Available data: Begin

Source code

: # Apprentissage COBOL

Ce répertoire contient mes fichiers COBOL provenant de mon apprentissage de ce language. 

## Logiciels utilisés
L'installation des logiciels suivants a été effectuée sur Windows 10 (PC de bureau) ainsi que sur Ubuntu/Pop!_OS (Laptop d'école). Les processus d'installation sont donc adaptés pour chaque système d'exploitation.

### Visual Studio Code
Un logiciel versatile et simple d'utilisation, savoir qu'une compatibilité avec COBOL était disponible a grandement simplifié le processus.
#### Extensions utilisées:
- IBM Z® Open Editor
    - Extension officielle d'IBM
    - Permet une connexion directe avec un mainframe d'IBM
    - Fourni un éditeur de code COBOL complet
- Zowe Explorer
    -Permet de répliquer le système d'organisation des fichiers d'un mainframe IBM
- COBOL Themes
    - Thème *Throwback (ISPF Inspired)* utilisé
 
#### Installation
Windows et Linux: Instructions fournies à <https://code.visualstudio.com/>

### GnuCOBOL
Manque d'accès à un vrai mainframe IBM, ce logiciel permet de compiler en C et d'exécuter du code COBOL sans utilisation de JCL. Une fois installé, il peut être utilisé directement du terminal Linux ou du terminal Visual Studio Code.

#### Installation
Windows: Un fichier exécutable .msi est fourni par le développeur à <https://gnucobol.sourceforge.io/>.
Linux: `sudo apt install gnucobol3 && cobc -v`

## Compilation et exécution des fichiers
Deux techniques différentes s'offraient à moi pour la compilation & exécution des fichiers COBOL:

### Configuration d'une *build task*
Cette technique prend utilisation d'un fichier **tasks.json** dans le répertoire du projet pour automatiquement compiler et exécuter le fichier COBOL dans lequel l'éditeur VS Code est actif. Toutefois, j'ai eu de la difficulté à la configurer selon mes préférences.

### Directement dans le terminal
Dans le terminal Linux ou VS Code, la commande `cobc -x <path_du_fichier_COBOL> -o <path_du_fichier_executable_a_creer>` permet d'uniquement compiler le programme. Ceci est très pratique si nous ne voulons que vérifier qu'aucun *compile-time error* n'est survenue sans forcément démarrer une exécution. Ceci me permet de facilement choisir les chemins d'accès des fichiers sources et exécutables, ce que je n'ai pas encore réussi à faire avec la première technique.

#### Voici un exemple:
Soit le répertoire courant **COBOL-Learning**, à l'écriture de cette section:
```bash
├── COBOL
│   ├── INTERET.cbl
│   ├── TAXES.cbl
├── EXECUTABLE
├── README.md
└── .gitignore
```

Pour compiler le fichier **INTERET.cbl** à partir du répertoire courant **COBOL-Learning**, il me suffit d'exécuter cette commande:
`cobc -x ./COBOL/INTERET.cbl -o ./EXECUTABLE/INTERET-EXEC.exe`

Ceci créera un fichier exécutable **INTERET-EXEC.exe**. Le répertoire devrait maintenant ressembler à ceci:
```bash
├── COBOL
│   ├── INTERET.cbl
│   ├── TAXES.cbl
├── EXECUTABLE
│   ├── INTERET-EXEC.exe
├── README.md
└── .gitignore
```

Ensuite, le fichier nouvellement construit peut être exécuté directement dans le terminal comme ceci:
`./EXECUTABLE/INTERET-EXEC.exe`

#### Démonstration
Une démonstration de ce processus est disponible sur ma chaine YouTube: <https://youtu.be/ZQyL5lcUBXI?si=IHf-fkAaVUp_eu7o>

Available data: End

=== Problem requirements ===
Your answer should be exactly the lines of the data above, from the first through the line containing "### Visual Studio Code".

=== Written solution ===
Source code

: # Apprentissage COBOL

Ce répertoire contient mes fichiers COBOL provenant de mon apprentissage de ce language. 

## Logiciels utilisés
L'installation des logiciels suivants a été effectuée sur Windows 10 (PC de bureau) ainsi que sur Ubuntu/Pop!_OS (Laptop d'école). Les processus d'installation sont donc adaptés pour chaque système d'exploitation.

### Visual Studio Code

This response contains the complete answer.